Any way of verifying how "strong" it still is? Does one just dump a good battery and buy new for fear? 

Thanks, people.


----------



## Windows on Wash (Aug 30, 2011)

I have had batteries last 10-12 years. If the car is being driven regularly and the charging system works, keep driving it. 

They can test the CCA output from the battery, but there is no way to identify when it is going to "fail" to be honest.


----------



## papereater (Sep 16, 2016)

Windows on Wash said:


> I have had batteries last 10-12 years. If the car is being driven regularly and the charging system works, keep driving it.
> 
> They can test the CCA output from the battery, but there is no way to identify when it is going to "fail" to be honest.


So, I guess then the CCA may be handy to know, but not really an indicator, right?


----------



## Bondo (Dec 8, 2007)

Ayuh,..... I use a battery load tester,......


----------



## iamrfixit (Jan 30, 2011)

Best you could do would be load test it, which puts a heavy drain on the battery for a few seconds and meters the performance. If the battery is getting near the end it could push it over the edge.

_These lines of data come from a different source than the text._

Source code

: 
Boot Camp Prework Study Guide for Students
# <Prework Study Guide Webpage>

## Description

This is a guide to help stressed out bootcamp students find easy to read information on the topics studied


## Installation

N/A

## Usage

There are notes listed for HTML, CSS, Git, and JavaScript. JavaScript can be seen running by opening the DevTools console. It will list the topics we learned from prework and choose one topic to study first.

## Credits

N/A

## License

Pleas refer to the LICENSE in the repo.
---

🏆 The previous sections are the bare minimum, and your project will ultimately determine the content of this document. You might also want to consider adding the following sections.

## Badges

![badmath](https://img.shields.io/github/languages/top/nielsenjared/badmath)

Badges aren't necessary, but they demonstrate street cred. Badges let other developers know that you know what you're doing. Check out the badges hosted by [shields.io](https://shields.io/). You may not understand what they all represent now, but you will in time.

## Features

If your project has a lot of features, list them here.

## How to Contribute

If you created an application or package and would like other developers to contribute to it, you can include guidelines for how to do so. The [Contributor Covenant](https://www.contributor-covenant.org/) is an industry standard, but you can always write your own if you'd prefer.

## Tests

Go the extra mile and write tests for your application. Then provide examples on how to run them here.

Seven years isn't too bad, the best I've ever done is about 9.5 years in my F250. It seemed to be working perfect right up until the day it didn't. No slow start or anything, just got in after work one spring day, turned the key and it turned over real slow then clicked. Nothing got left on it just failed. Even after a jump start and 4 mile drive to town it would not hold enough charge to start the truck. 

You could just replace it, but that might not work out. I've seen a lot more batteries fail premature than I've ever seen last 7 or more years. Buying a battery is kind of a crap shoot. Many people swear by this brand or that brand, truth is there's only about 2 or 3 battery manufacturers left and they brand their batteries for MANY companies. Sometimes you just get a bad one. I always pay a little more for a battery that includes 3 years free replacement, seems if they fail early its usually at 2-3 years.


----------



## de-nagorg (Feb 23, 2014)

Bondo said:


> Ayuh,..... I use a battery load tester,......

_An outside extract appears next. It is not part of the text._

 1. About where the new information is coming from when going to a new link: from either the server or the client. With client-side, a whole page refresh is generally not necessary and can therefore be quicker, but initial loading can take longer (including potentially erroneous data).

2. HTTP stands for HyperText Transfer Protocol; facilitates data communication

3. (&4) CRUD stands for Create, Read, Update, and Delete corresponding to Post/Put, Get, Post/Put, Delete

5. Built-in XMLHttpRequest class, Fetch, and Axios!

 There are testers that will tell you how much the battery will withstand, and how long it takes to draw the power from it.

Many service places have one that they use to test batteries, they cost in the thousands to own, so most "average Joes" don't have one just standing in the garage for private use.

Auto-Zone should have one, because it helps them sell you a new battery.


ED


----------



## Old Thomas (Nov 28, 2019)

If I have a battery that is getting old and under normal conditions it turns the engine over slightly slower than normal, I replace it.


----------



## roughneck (Nov 28, 2014)

Go get it load tested. And make sure the terminals are nice and clean.


----------



## papereater (Sep 16, 2016)

Thanks, people. Must I remove it from the car to have AZ load test it?


----------



## de-nagorg (Feb 23, 2014)

papereater said:


> Thanks, people. Must I remove it from the car to have AZ load test it?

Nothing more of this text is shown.